Shari Steele, executive director of the Tor Project, which manages the popular Tor network used to browse the web anonymously and access the so-called Dark Web, released a statement noting that many people had spoken out about "incidents of being humiliated, intimidated, bullied and frightened" by Appelbaum.
"Several experienced unwanted sexually aggressive behaviour from him," said Steele. "Some of those incidents have been shared publicly, and some have not. The investigation also identified two additional people as having engaged in inappropriate conduct, and they are no longer involved with the Tor Project."
In a statement issued to technology website The Verge, Steele added: "We have confirmed that the events did take place as reported."
Appelbaum, who for a number of years was considered the public face of the Tor Project, has denied all allegations of "sexual mistreatment" and branded the accusations "a calculated and targeted attack." He departed the organisation on 25 May amid a storm of controversy.

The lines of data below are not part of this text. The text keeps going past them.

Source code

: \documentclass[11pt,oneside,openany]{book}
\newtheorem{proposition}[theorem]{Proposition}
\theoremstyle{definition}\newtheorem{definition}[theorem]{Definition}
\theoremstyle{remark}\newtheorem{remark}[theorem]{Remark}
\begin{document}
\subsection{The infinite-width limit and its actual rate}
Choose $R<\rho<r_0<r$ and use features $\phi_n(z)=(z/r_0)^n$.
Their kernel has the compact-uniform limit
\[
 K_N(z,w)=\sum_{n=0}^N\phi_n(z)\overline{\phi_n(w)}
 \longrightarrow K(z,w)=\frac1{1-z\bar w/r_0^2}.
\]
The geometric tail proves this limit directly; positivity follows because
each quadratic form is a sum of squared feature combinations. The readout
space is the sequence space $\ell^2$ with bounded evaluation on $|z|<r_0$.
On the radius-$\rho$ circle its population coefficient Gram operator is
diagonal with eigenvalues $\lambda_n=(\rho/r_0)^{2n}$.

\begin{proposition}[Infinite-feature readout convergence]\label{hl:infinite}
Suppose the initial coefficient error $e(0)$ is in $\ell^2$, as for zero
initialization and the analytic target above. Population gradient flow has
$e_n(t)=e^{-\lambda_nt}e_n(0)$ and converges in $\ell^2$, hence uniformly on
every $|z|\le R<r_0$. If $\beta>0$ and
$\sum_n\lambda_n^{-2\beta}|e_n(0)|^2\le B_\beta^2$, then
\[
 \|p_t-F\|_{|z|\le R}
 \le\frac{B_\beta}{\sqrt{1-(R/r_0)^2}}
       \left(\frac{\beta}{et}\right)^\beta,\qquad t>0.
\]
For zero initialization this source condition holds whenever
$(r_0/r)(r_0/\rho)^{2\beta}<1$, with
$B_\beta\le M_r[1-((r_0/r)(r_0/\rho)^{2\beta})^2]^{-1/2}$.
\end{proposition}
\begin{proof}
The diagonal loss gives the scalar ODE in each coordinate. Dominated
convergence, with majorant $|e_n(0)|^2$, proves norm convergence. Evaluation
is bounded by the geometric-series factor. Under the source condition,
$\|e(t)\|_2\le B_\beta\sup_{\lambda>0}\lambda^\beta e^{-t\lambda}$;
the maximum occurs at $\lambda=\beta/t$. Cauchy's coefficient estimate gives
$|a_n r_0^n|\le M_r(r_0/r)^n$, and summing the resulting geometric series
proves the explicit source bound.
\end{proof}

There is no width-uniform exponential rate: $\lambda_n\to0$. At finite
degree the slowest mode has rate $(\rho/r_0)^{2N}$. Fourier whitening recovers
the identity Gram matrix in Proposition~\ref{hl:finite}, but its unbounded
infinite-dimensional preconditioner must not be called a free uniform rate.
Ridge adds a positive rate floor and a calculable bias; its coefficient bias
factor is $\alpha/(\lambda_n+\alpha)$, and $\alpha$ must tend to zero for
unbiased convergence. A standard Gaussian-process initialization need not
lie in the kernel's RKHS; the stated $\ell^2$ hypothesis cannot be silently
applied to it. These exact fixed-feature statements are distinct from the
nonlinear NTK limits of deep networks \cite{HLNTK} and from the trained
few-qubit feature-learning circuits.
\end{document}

Now, Steele has said new policies will be put in place and that "steps had been taken" to create an anti-harassment policy, a conflicts of interest policy, procedures for submitting complaints and an internal complaint review process.
"Putting procedures in place is more difficult for the Tor Project than for other organisations, because the staff of the Tor Project works in partnership with a broader Tor community, many of whom are volunteers or employed by other organisations," she said. "It is not a traditional top-down management environment.
"I believe these new policies and practices will make the Tor Project and the Tor community significantly healthier and stronger." According to Gizmodo, more information on the results of the inquiry will be given exclusively to the New York Times.
Following the Appelbaum allegations, the Tor Project completely replaced its Board of Directors. New faces include renowned security expert Bruce Schneier, anthropology professor and author Gabriella Coleman and cryptography researcher Matt Blaze.